I’ve Always Done Everything

(Ho sempre fatto tuttoleggi in italiano)

When I was a kid, whenever people asked me what I wanted to be when I grew up,
I never gave just one answer.
Not because I was undecided, but because I knew that one answer would never be enough.

I’ve always done everything.
Not to collect experiences, but because I learned fast and needed to understand how far I could push myself.

I grew up moving.
Everything else came later.

Skiing was my first language.
I grew up far from the mountains and couldn’t really train — I skied almost only on race weekends.
It was a game, because I was young, and because I liked being there, spending time with others.
But the competitive instinct was already there. I liked racing, and I liked winning.
Not for technique or preparation — which were minimal — but for instinct, for speed, for that natural urge to go faster.

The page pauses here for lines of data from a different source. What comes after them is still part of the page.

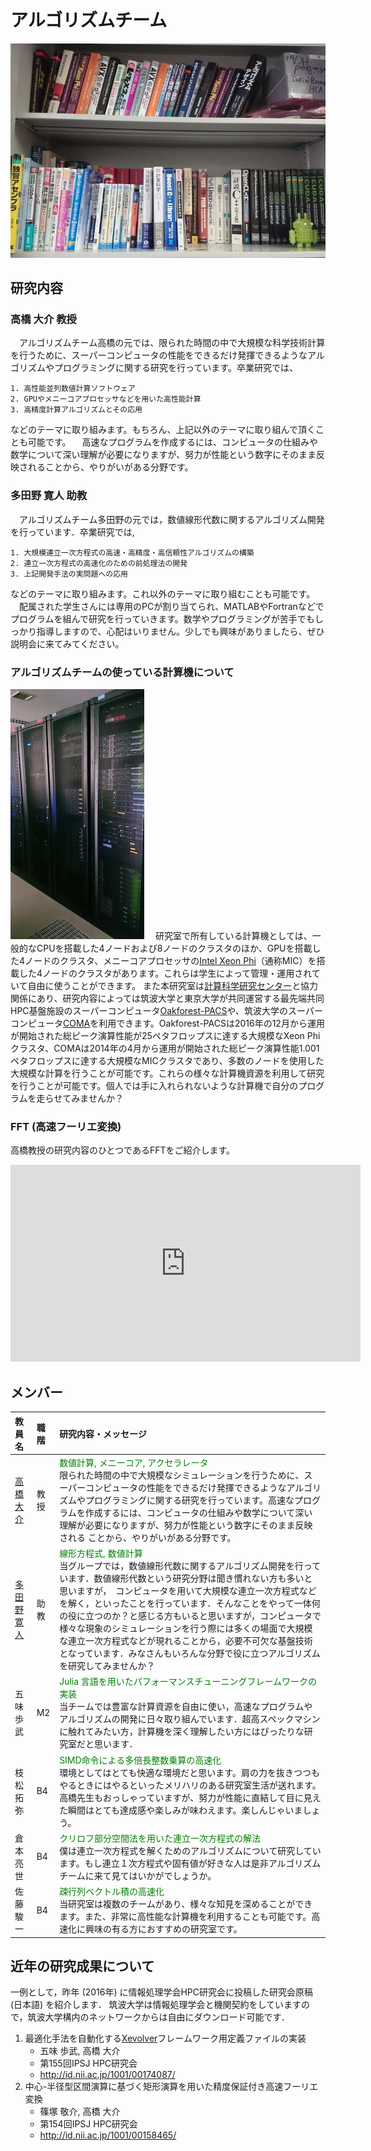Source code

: アルゴリズムチーム
==================

<!--
チーム概要
----------
-->

![アルゴリズムチームの本棚](ateam-bookshelf.jpg)

研究内容
--------

### 高橋 大介 教授 ###

　アルゴリズムチーム高橋の元では、限られた時間の中で大規模な科学技術計算を行うために、スーパーコンピュータの性能をできるだけ発揮できるようなアルゴリズムやプログラミングに関する研究を行っています。卒業研究では、

    1. 高性能並列数値計算ソフトウェア
    2. GPUやメニーコアプロセッサなどを用いた高性能計算
    3. 高精度計算アルゴリズムとその応用

などのテーマに取り組みます。もちろん、上記以外のテーマに取り組んで頂くことも可能です。
　高速なプログラムを作成するには、コンピュータの仕組みや数学について深い理解が必要になりますが、努力が性能という数字にそのまま反映されることから、やりがいがある分野です。

### 多田野 寛人 助教 ###

　アルゴリズムチーム多田野の元では，数値線形代数に関するアルゴリズム開発を行っています．卒業研究では,

    1. 大規模連立一次方程式の高速・高精度・高信頼性アルゴリズムの構築
    2. 連立一次方程式の高速化のための前処理法の開発
    3. 上記開発手法の実問題への応用

などのテーマに取り組みます。これ以外のテーマに取り組むことも可能です。
　配属された学生さんには専用のPCが割り当てられ、MATLABやFortranなどでプログラムを組んで研究を行っていきます。数学やプログラミングが苦手でもしっかり指導しますので、心配はいりません。少しでも興味がありましたら、ぜひ説明会に来てみてください。

### アルゴリズムチームの使っている計算機について ###

![研究室の所有するサーバラック](server-front.jpg)
　研究室で所有している計算機としては、一般的なCPUを搭載した4ノードおよび8ノードのクラスタのほか、GPUを搭載した4ノードのクラスタ、メニーコアプロセッサの[Intel Xeon Phi](https://www.intel.co.jp/content/www/jp/ja/products/processors/xeon-phi/xeon-phi-processors.html)（通称MIC）を搭載した4ノードのクラスタがあります。これらは学生によって管理・運用されていて自由に使うことができます。 また本研究室は[計算科学研究センター](http://www.ccs.tsukuba.ac.jp)と協力関係にあり、研究内容によっては筑波大学と東京大学が共同運営する最先端共同HPC基盤施設のスーパーコンピュータ[Oakforest-PACS](http://jcahpc.jp/ofp/ofp_intro.html)や、筑波大学のスーパーコンピュータ[COMA](https://www.ccs.tsukuba.ac.jp/supercomputer/#COMA)を利用できます。Oakforest-PACSは2016年の12月から運用が開始された総ピーク演算性能が25ペタフロップスに達する大規模なXeon Phiクラスタ、COMAは2014年の4月から運用が開始された総ピーク演算性能1.001ペタフロップスに達する大規模なMICクラスタであり、多数のノードを使用した大規模な計算を行うことが可能です。これらの様々な計算機資源を利用して研究を行うことが可能です。個人では手に入れられないような計算機で自分のプログラムを走らせてみませんか？ 

### FFT (高速フーリエ変換)
高橋教授の研究内容のひとつであるFFTをご紹介します。
<iframe width="560" height="315" src="https://www.youtube.com/embed/IE9VGhB-0Bo" frameborder="0" allowfullscreen></iframe>

<!--
他チームとの協力
----------------
-->

メンバー
----------------

|教員名|職階|研究内容・メッセージ|
|:-----|:---|:-------------------------|
|[高橋 大介](http://www.hpcs.cs.tsukuba.ac.jp/~daisuke/)|教授|<font color="green">数値計算, メニーコア, アクセラレータ</font><br>限られた時間の中で大規模なシミュレーションを行うために、スーパーコンピュータの性能をできるだけ発揮できるようなアルゴリズムやプログラミングに関する研究を行っています。高速なプログラムを作成するには、コンピュータの仕組みや数学について深い理解が必要になりますが、努力が性能という数字にそのまま反映される ことから、やりがいがある分野です。|
|[多田野 寛人](http://www.hpcs.cs.tsukuba.ac.jp/~tadano/)|助教|<font color="green">線形方程式, 数値計算</font><br>当グループでは，数値線形代数に関するアルゴリズム開発を行っています．数値線形代数という研究分野は聞き慣れない方も多いと思いますが，　コンピュータを用いて大規模な連立一次方程式などを解く，といったことを行っています．そんなことをやって一体何の役に立つのか？と感じる方もいると思いますが，コンピュータで様々な現象のシミュレーションを行う際には多くの場面で大規模な連立一次方程式などが現れることから，必要不可欠な基盤技術となっています．みなさんもいろんな分野で役に立つアルゴリズムを研究してみませんか？|
|五味 歩武|M2|<font color="green">Julia 言語を用いたパフォーマンスチューニングフレームワークの実装</font><br>当チームでは豊富な計算資源を自由に使い，高速なプログラムやアルゴリズムの開発に日々取り組んでいます．超高スペックマシンに触れてみたい方，計算機を深く理解したい方にはぴったりな研究室だと思います．|
|枝松 拓弥|B4|<font color="green">SIMD命令による多倍長整数乗算の高速化</font><br>環境としてはとても快適な環境だと思います。肩の力を抜きつつもやるときにはやるといったメリハリのある研究室生活が送れます。高橋先生もおっしゃっていますが、努力が性能に直結して目に見えた瞬間はとても達成感や楽しみが味わえます。楽しんじゃいましょう。|
|倉本 亮世|B4|<font color="green">クリロフ部分空間法を用いた連立一次方程式の解法</font><br>僕は連立一次方程式を解くためのアルゴリズムについて研究しています。もし連立１次方程式や固有値が好きな人は是非アルゴリズムチームに来て見てはいかがでしょうか。<br>|
|佐藤 駿一|B4|<font color="green">疎行列ベクトル積の高速化</font><br>当研究室は複数のチームがあり、様々な知見を深めることができます。また、非常に高性能な計算機を利用することも可能です。高速化に興味の有る方におすすめの研究室です。|

近年の研究成果について
----------------------

一例として，昨年 (2016年) に情報処理学会HPC研究会に投稿した研究会原稿 (日本語) を紹介します．
筑波大学は情報処理学会と機関契約をしていますので，筑波大学構内のネットワークからは自由にダウンロード可能です．

1. 最適化手法を自動化する[Xevolver](http://xev.arch.is.tohoku.ac.jp/ja/)フレームワーク用定義ファイルの実装
    - 五味 歩武, 高橋 大介
    - 第155回IPSJ HPC研究会
    -  http://id.nii.ac.jp/1001/00174087/
1. 中心-半径型区間演算に基づく矩形演算を用いた精度保証付き高速フーリエ変換
    - 篠塚 敬介, 高橋 大介
    - 第154回IPSJ HPC研究会
    - http://id.nii.ac.jp/1001/00158465/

Ski, athletics, swimming, cycling, orienteering.
The context changed, not the feeling.
My body understood before my mind.
Gesture, rhythm, focus always came before words.

I was always in the water.
When I was little, my dad used to call me “fish”: give me a pool or the sea and I would disappear in it for hours.
Swimming always came naturally to me.
But looking back now, it wasn’t the water that gave me adrenaline.
Unlike cycling, skiing or running, speed isn’t something you really feel there.
Swimming only lit me up in competition.
In training, what stimulated me was the group, the constant comparison, the ongoing competition.
It wasn’t my sport, but it was another way to measure myself.

Athletics was different.
I never practiced it consistently. I did two events a year: school competitions and the “Mini Olimpiadi di Dese”.
I never trained specifically. I was cycling, and athletics training simply didn’t fit into my days.
And yet, something emerged in short run and long jump.
Some youth records are still there.
The year of the record in the 9years long jump, I also had the most important cycling race of the season on the same day.
I skipped the awards ceremony because I had to go jump.
When I arrived, the other girls said: “No. This year we thought we could finally win.”
I jumped. I set another record.
No specific training. Just the will to win and a body that knew what to do.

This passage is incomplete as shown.